== Data excerpts
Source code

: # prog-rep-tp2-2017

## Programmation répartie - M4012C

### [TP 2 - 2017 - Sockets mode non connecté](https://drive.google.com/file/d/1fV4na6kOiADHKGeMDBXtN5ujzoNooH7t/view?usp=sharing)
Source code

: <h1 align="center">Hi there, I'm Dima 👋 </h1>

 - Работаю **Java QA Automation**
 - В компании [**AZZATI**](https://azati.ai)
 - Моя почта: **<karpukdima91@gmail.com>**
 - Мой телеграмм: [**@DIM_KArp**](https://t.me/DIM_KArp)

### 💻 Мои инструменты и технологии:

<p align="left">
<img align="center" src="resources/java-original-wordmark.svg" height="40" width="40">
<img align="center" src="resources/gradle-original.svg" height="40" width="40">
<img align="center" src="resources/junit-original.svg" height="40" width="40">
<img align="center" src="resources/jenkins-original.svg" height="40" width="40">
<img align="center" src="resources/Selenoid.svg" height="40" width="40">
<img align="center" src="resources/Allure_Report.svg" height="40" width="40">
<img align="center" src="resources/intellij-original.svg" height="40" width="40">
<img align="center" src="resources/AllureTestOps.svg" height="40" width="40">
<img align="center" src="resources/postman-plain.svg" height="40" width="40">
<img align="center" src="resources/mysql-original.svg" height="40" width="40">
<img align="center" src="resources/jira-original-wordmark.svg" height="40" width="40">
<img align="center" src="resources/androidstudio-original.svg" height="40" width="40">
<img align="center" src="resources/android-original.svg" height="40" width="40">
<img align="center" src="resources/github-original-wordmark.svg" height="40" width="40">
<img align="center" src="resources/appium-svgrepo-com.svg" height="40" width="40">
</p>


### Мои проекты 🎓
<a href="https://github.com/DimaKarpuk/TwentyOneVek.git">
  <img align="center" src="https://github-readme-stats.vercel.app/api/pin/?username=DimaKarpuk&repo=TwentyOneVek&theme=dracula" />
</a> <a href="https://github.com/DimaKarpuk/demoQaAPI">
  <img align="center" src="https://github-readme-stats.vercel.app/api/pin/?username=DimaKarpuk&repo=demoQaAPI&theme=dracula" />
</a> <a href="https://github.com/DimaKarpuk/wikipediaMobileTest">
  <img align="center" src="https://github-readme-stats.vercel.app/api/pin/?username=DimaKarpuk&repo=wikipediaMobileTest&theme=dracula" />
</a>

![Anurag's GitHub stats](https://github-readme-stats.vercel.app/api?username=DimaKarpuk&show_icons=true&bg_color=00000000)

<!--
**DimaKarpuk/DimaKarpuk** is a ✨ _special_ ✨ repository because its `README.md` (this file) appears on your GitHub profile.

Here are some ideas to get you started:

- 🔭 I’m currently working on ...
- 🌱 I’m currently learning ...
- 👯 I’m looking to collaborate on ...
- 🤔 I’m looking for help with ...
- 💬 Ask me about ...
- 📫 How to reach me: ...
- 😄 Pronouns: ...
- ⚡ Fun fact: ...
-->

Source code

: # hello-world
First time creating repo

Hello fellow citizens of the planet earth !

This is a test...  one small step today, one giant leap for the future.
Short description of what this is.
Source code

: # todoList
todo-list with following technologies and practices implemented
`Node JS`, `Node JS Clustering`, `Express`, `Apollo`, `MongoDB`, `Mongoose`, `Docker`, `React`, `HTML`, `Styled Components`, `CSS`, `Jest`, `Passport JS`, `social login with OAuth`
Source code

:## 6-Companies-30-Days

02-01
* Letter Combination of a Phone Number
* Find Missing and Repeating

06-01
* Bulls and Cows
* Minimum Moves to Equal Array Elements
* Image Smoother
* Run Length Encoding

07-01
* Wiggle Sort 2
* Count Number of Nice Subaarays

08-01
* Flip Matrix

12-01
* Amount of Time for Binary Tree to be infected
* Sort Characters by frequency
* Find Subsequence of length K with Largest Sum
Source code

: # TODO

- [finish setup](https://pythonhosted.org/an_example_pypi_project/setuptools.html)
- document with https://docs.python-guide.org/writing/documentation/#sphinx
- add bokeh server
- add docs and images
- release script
====
__Task objective__. Scan each line of the entries above for the word "theme" and report how many lines contain it, with nothing else.

__Expected answer__. 3